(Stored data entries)
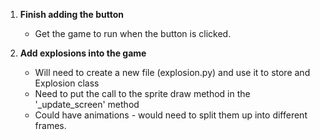 1. **Finish adding the button**
    - Get the game to run when the button is clicked.

2. **Add explosions into the game**
    - Will need to create a new file (explosion.py) and use it to store and Explosion class
    - Need to put the call to the sprite draw method in the '_update_screen' method
    - Could have animations - would need to split them up into different frames.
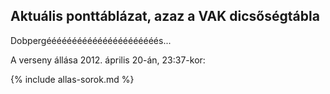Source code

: ## Aktuális ponttáblázat, azaz a VAK dicsőségtábla

Dobpergéééééééééééééééééééééés...

A verseny állása 2012. április 20-án, 23:37-kor:

{% include allas-sorok.md %}
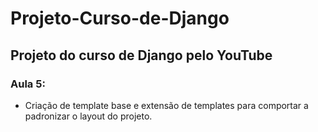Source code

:# Projeto-Curso-de-Django
## Projeto do curso de Django pelo YouTube

### Aula 5:

- Criação de template base e extensão de templates para
comportar a padronizar o layout do projeto.

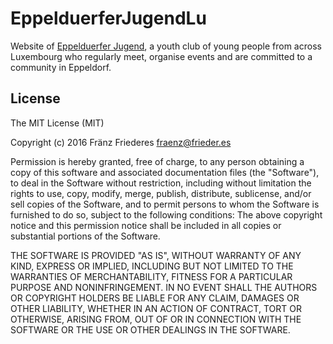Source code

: EppelduerferJugendLu
====================

Website of [Eppelduerfer Jugend](https://eppelduerferjugend.lu/), a youth club of young people from across Luxembourg who regularly meet, organise events and are committed to a community in Eppeldorf.

## License
The MIT License (MIT)

Copyright (c) 2016 Fränz Friederes <fraenz@frieder.es>

Permission is hereby granted, free of charge, to any person obtaining a copy of this software and associated documentation files (the "Software"), to deal in the Software without restriction, including without limitation the rights to use, copy, modify, merge, publish, distribute, sublicense, and/or sell copies of the Software, and to permit persons to whom the Software is furnished to do so, subject to the following conditions:
The above copyright notice and this permission notice shall be included in all copies or substantial portions of the Software.

THE SOFTWARE IS PROVIDED "AS IS", WITHOUT WARRANTY OF ANY KIND, EXPRESS OR IMPLIED, INCLUDING BUT NOT LIMITED TO THE WARRANTIES OF MERCHANTABILITY, FITNESS FOR A PARTICULAR PURPOSE AND NONINFRINGEMENT. IN NO EVENT SHALL THE AUTHORS OR COPYRIGHT HOLDERS BE LIABLE FOR ANY CLAIM, DAMAGES OR OTHER LIABILITY, WHETHER IN AN ACTION OF CONTRACT, TORT OR OTHERWISE, ARISING FROM, OUT OF OR IN CONNECTION WITH THE SOFTWARE OR THE USE OR OTHER DEALINGS IN THE SOFTWARE.
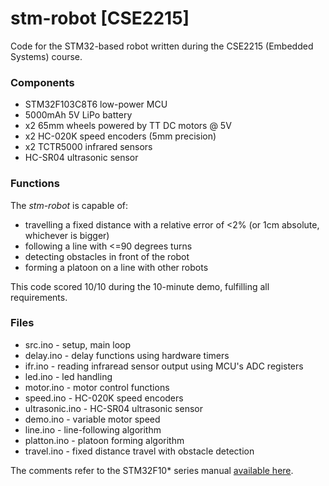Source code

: # stm-robot [CSE2215]
Code for the STM32-based robot written during the CSE2215 (Embedded Systems) course.

### Components

- STM32F103C8T6 low-power MCU
- 5000mAh 5V LiPo battery
- x2 65mm wheels powered by TT DC motors @ 5V
- x2 HC-020K speed encoders (5mm precision)
- x2 TCTR5000 infrared sensors
- HC-SR04 ultrasonic sensor

### Functions

The *stm-robot* is capable of:
- travelling a fixed distance with a relative error of <2% (or 1cm absolute, whichever is bigger)
- following a line with <=90 degrees turns
- detecting obstacles in front of the robot
- forming a platoon on a line with other robots

This code scored 10/10 during the 10-minute demo, fulfilling all requirements.

### Files

- src.ino - setup, main loop
- delay.ino - delay functions using hardware timers
- ifr.ino - reading infraread sensor output using MCU's ADC registers
- led.ino - led handling
- motor.ino - motor control functions
- speed.ino - HC-020K speed encoders
- ultrasonic.ino - HC-SR04 ultrasonic sensor
- demo.ino - variable motor speed
- line.ino - line-following algorithm
- platton.ino - platoon forming algorithm
- travel.ino - fixed distance travel with obstacle detection

The comments refer to the STM32F10* series manual [available here](https://www.st.com/resource/en/reference_manual/rm0008-stm32f101xx-stm32f102xx-stm32f103xx-stm32f105xx-and-stm32f107xx-advanced-armbased-32bit-mcus-stmicroelectronics.pdf).
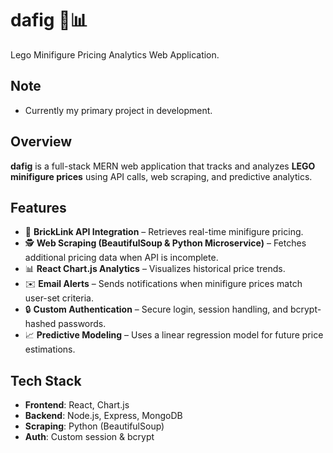 # dafig 🧱📊  
Lego Minifigure Pricing Analytics Web Application.

## Note
- Currently my primary project in development.

## Overview  
**dafig** is a full-stack MERN web application that tracks and analyzes **LEGO minifigure prices** using API calls, web scraping, and predictive analytics.

## Features  
- 📡 **BrickLink API Integration** – Retrieves real-time minifigure pricing.  
- 🕵️ **Web Scraping (BeautifulSoup & Python Microservice)** – Fetches additional pricing data when API is incomplete.  
- 📊 **React Chart.js Analytics** – Visualizes historical price trends.  
- ✉️ **Email Alerts** – Sends notifications when minifigure prices match user-set criteria.  
- 🔒 **Custom Authentication** – Secure login, session handling, and bcrypt-hashed passwords.  
- 📈 **Predictive Modeling** – Uses a linear regression model for future price estimations.  

## Tech Stack  
- **Frontend**: React, Chart.js  
- **Backend**: Node.js, Express, MongoDB  
- **Scraping**: Python (BeautifulSoup)  
- **Auth**: Custom session & bcrypt  

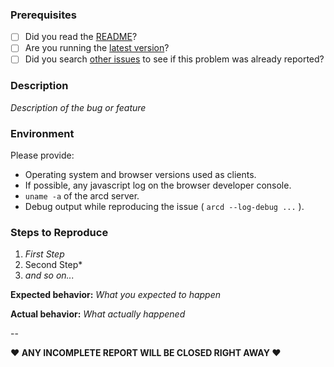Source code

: ### Prerequisites

* [ ] Did you read the [README](https://github.com/evilsocket/arc/blob/master/README.md)?
* [ ] Are you running the [latest version](https://github.com/evilsocket/arc/releases/latest)?
* [ ] Did you search [other issues](https://github.com/evilsocket/arc/issues?q=is%3Aopen+is%3Aissue+label%3Abug) to see if this problem was already reported?

### Description

*Description of the bug or feature*

### Environment

Please provide:

* Operating system and browser versions used as clients.
* If possible, any javascript log on the browser developer console.
* `uname -a` of the arcd server.
* Debug output while reproducing the issue ( `arcd --log-debug ...` ).

### Steps to Reproduce

1. *First Step*
2. Second Step*
3. *and so on...*

**Expected behavior:** *What you expected to happen*

**Actual behavior:** *What actually happened*


-- 

**♥ ANY INCOMPLETE REPORT WILL BE CLOSED RIGHT AWAY ♥**
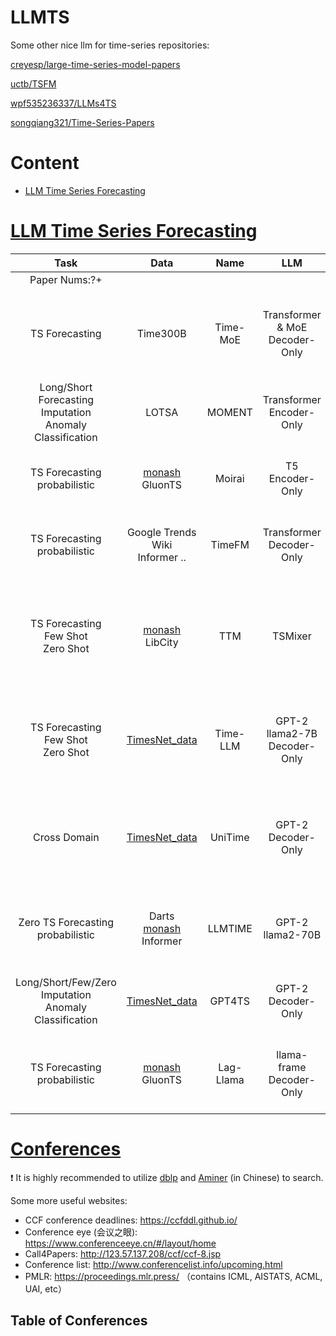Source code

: # LLMTS


Some other nice llm for time-series repositories:

[creyesp/large-time-series-model-papers](https://github.com/creyesp/large-time-series-model-papers)

[uctb/TSFM](https://github.com/uctb/TSFM)

[wpf535236337/LLMs4TS](https://github.com/wpf535236337/LLMs4TS)

[songqiang321/Time-Series-Papers](https://github.com/songqiang321/Time-Series-Papers?tab=readme-ov-file#llm-framework)




# Content

- <a href = "#LLM-Time-Series-Forecasting">LLM Time Series Forecasting</a>


# [LLM Time Series Forecasting](#content)
|  Task  |    Data |   Name|  LLM  | Paper   |    Code    |   Publication    |
| :-: | :-: | :-: | :-: | :-:  | :-: | - |
| Paper Nums:?+ | <img width=150/> | <img width=220/>  |  <img width=150/>  |   | |   <img width=300/> |
| TS Forecasting |  Time300B  |    Time-MoE | Transformer & MoE <br> Decoder-Only |  [Time-MoE: Billion-Scale Time Series Foundation Models with Mixture of Experts](https://arxiv.org/abs/2409.16040) | [Pytorch](https://github.com/Time-MoE/Time-MoE)  <br>![Stars](https://img.shields.io/github/stars/Time-MoE/Time-MoE?color=critical&style=social) <br>![Forks](https://img.shields.io/github/forks/Time-MoE/Time-MoE?color=critical&style=social)  | Arxiv 2024
| Long/Short Forecasting  <br> Imputation  <br> Anomaly  <br> Classification|  LOTSA  |  MOMENT |  Transformer <br> Encoder-Only |  [MOMENT: A Family of Open Time-series Foundation Models](https://proceedings.mlr.press/v235/goswami24a.html) | [Pytorch](https://github.com/moment-timeseries-foundation-model/moment-research)  <br>![Stars](https://img.shields.io/github/stars/moment-timeseries-foundation-model/moment-research?color=critical&style=social) <br>![Forks](https://img.shields.io/github/forks/moment-timeseries-foundation-model/moment-research?color=critical&style=social)  | ICML 2024
|  TS Forecasting  <br> probabilistic  |  [monash](https://forecastingdata.org/)  <br> GluonTS   |  Moirai   |  T5 <br> Encoder-Only |  [Unified Training of Universal Time Series Forecasting Transformers](https://proceedings.mlr.press/v235/woo24a.html) | [Pytorch](https://github.com/SalesforceAIResearch/uni2ts)  <br>![Stars](https://img.shields.io/github/stars/SalesforceAIResearch/uni2ts?color=critical&style=social) <br>![Forks](https://img.shields.io/github/forks/SalesforceAIResearch/uni2ts?color=critical&style=social)  | ICML 2024
|  TS Forecasting  <br> probabilistic  | Google Trends <br> Wiki <br>    Informer ..|  TimeFM   |  Transformer <br> Decoder-Only |  [A decoder-only foundation model for time-series forecasting](https://proceedings.mlr.press/v235/das24c.html) | [Pytorch](https://github.com/google-research/timesfm)  <br>![Stars](https://img.shields.io/github/stars/google-research/timesfm?color=critical&style=social) <br>![Forks](https://img.shields.io/github/forks/google-research/timesfm?color=critical&style=social)  | ICML 2024
|  TS Forecasting  <br> Few Shot <br> Zero Shot  |  [monash](https://forecastingdata.org/)   <br>  LibCity  | TTM  |   TSMixer   |  [Tiny Time Mixers (TTMs): Fast Pre-trained Models for Enhanced Zero/Few-Shot Forecasting of Multivariate Time Series](https://openreview.net/forum?id=3O5YCEWETq&noteId=RdR2bNLzsY) | [Pytorch](https://github.com/ibm-granite/granite-tsfm)  <br>![Stars](https://img.shields.io/github/stars/ibm-granite/granite-tsfm?color=critical&style=social) <br>![Forks](https://img.shields.io/github/forks/ibm-granite/granite-tsfm?color=critical&style=social)  | ICML 2024
|  TS Forecasting  <br> Few Shot <br> Zero Shot  |  [TimesNet_data](https://github.com/thuml/Time-Series-Library)    |  Time-LLM   | GPT-2 <br> llama2-7B <br> Decoder-Only |  [Time-LLM: Time Series Forecasting by Reprogramming Large Language Models](https://openreview.net/forum?id=Unb5CVPtae) | [Pytorch](https://github.com/KimMeen/Time-LLM)  <br>![Stars](https://img.shields.io/github/stars/KimMeen/Time-LLM?color=critical&style=social) <br>![Forks](https://img.shields.io/github/forks/KimMeen/Time-LLM?color=critical&style=social)  | ICML 2024
| Cross Domain |  [TimesNet_data](https://github.com/thuml/Time-Series-Library)   |    UniTime  |  GPT-2 <br> Decoder-Only   | [UniTime: A Language-Empowered Unified Model for Cross-Domain Time Series Forecasting](https://dl.acm.org/doi/abs/10.1145/3589334.3645434) | [Pytorch](https://github.com/liuxu77/UniTime)  <br>![Stars](https://img.shields.io/github/stars/liuxu77/UniTime?color=critical&style=social) <br>![Forks](https://img.shields.io/github/forks/liuxu77/UniTime?color=critical&style=social)  | WWW 2024
| Zero TS Forecasting  <br> probabilistic |  Darts <br> [monash](https://forecastingdata.org/)  <br> Informer  |   LLMTIME |  GPT-2 <br> llama2-70B |  [Large Language Models Are Zero-Shot Time Series Forecasters](https://openreview.net/forum?id=md68e8iZK1&noteId=BYd09USAyS) | [Pytorch](https://github.com/ngruver/llmtime)  <br>![Stars](https://img.shields.io/github/stars/ngruver/llmtime?color=critical&style=social) <br>![Forks](https://img.shields.io/github/forks/ngruver/llmtime?color=critical&style=social)  | NIPS 2023
| Long/Short/Few/Zero  <br> Imputation  <br> Anomaly  <br> Classification |  [TimesNet_data](https://github.com/thuml/Time-Series-Library)  |   GPT4TS |  GPT-2  <br> Decoder-Only  |  [One Fits All: Power General Time Series Analysis by Pretrained LM](https://openreview.net/forum?id=gMS6FVZvmF) | [Pytorch](https://github.com/DAMO-DI-ML/NeurIPS2023-One-Fits-All)  <br>![Stars](https://img.shields.io/github/stars/DAMO-DI-ML/NeurIPS2023-One-Fits-All?color=critical&style=social) <br>![Forks](https://img.shields.io/github/forks/DAMO-DI-ML/NeurIPS2023-One-Fits-All?color=critical&style=social)  | NIPS 2023
| TS Forecasting  <br> probabilistic |    [monash](https://forecastingdata.org/)  <br> GluonTS  |   Lag-Llama  |  llama-frame  <br> Decoder-Only |  [Lag-Llama: Towards Foundation Models for Time Series Forecasting](https://openreview.net/forum?id=md68e8iZK1&noteId=BYd09USAyS) | [Pytorch](https://github.com/kashif/pytorch-transformer-ts)  <br>![Stars](https://img.shields.io/github/stars/kashif/pytorch-transformer-ts?color=critical&style=social) <br>![Forks](https://img.shields.io/github/forks/kashif/pytorch-transformer-ts?color=critical&style=social)  | NIPS 2023

# [Conferences](#content)

❗ It is highly recommended to utilize [dblp](https://dblp.uni-trier.de/) and [Aminer](https://www.aminer.cn/conf) (in Chinese) to search.

Some more useful websites:
- CCF conference deadlines: https://ccfddl.github.io/
- Conference eye (会议之眼): https://www.conferenceeye.cn/#/layout/home
- Call4Papers: http://123.57.137.208/ccf/ccf-8.jsp
- Conference list: http://www.conferencelist.info/upcoming.html
- PMLR: https://proceedings.mlr.press/    （contains ICML, AISTATS, ACML, UAI, etc）
## Table of Conferences



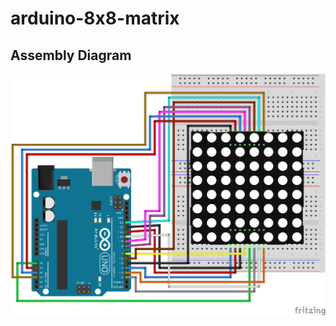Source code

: # arduino-8x8-matrix

## Assembly Diagram

<p align="center">
  <img src="imgs/schema-di-montaggio.png">
</p>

WHAT TO DO: In the records above, find the line containing "- CCF conference", then please restate it and each line after it word for word, pictures excluded.

YOUR SOLUTION:
- CCF conference deadlines: https://ccfddl.github.io/
- Conference eye (会议之眼): https://www.conferenceeye.cn/#/layout/home
- Call4Papers: http://123.57.137.208/ccf/ccf-8.jsp
- Conference list: http://www.conferencelist.info/upcoming.html
- PMLR: https://proceedings.mlr.press/    （contains ICML, AISTATS, ACML, UAI, etc）
## Table of Conferences



Source code

: # arduino-8x8-matrix

## Assembly Diagram

<p align="center">
  <img src="imgs/schema-di-montaggio.png">
</p>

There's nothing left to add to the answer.